Making the Shoebox Labels
With the shoe images cleaned up and exported as individual files, all you need to do is drag-and-drop them into a ready-made Avery template (if you’re using Avery labels, that is!).
- Find the template for your labels on Avery.com and download it to your computer.
- I recommend opening the file in Microsoft Word.
- Drag and drop each shoe image into the center of each individual label. If you’re not sure how to do this, it’s very similar to what I demonstrate HERE.
With each shoe image dropped into the labels, it’s time to print them out! Load your label paper into your printer according to its specifications, and print at 100% resolution. Once you peel away the excess paper backing, you’ll have shoebox labels ready to peel-and-stick directly onto your boxes.
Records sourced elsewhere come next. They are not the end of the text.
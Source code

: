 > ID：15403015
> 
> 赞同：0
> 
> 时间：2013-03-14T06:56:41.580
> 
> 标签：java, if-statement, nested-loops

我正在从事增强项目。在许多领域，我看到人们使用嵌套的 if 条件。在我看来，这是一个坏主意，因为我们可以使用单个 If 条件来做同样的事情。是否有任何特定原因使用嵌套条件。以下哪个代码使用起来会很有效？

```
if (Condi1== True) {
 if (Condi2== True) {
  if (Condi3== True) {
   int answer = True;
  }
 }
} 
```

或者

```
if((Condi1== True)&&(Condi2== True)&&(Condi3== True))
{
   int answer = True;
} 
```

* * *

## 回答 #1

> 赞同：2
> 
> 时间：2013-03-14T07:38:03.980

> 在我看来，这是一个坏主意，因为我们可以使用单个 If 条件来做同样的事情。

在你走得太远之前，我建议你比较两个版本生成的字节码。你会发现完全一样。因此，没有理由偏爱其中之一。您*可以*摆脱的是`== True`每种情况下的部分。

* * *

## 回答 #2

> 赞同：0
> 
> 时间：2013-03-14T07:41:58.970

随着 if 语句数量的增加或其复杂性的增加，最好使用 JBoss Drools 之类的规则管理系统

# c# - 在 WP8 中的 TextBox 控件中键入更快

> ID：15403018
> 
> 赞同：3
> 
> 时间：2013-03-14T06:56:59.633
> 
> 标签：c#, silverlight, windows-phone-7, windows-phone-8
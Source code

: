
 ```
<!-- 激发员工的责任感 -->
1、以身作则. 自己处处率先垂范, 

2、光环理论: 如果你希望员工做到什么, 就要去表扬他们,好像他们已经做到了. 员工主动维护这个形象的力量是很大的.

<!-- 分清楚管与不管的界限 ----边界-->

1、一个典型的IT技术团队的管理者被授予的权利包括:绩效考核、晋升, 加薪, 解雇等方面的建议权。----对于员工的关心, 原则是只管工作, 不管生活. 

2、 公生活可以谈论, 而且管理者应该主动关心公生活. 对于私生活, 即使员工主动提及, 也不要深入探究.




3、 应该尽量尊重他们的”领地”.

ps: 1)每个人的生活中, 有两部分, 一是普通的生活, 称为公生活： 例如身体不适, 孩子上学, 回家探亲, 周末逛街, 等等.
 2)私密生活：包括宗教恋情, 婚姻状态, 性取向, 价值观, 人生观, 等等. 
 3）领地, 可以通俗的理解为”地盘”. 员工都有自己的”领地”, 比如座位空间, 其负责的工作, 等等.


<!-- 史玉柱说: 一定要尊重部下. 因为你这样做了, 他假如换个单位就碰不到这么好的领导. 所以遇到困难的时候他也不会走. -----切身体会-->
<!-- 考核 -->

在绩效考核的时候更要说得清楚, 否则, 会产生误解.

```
Avery 22807 2.5″ White Round Labels
My shoeboxes have a half-circle indentation, so I just lined up each label in the middle of that shape…
…and then loaded the corresponding shoes into the box.
In no time at all (seriously, it was super quick from start-to-finish!), all 16 shoeboxes had perfectly-matching picture labels affixed to the fronts. Now finding (and more importantly) putting away my shoes has never been easier!
NOTE: You might be wondering if all of my shoes fit comfortably into these shoeboxes. Yep! My soft knee-high boots are a smidge bulky, but I can still get the lid on. Otherwise, every other pair of heels, booties, flats, tennis shoes and wedges fit without any issue!
This quick little labeling project made me so happy and has made such a positive difference in how quickly and easily I get dressed each day. This is just the first of a few “clothes organization” projects I’ve taken on in recent weeks, and I’m excited to show you some other smart solutions I’ve come up with! Stay tuned!
2 Comments on “How to Make Shoebox Labels”
Oh man, those leopard booties are rad! I figured out several years ago that I could get away with flats at a wedding (if done properly) and have never looked back. I’m always on the lookout for shoes that look dressed up but are actually comfortable like sneakers. These fit the bill!
You inspired me to clean out and organize my closet using your shoe label idea.
Thank you! It makes me happy to be in my closet now.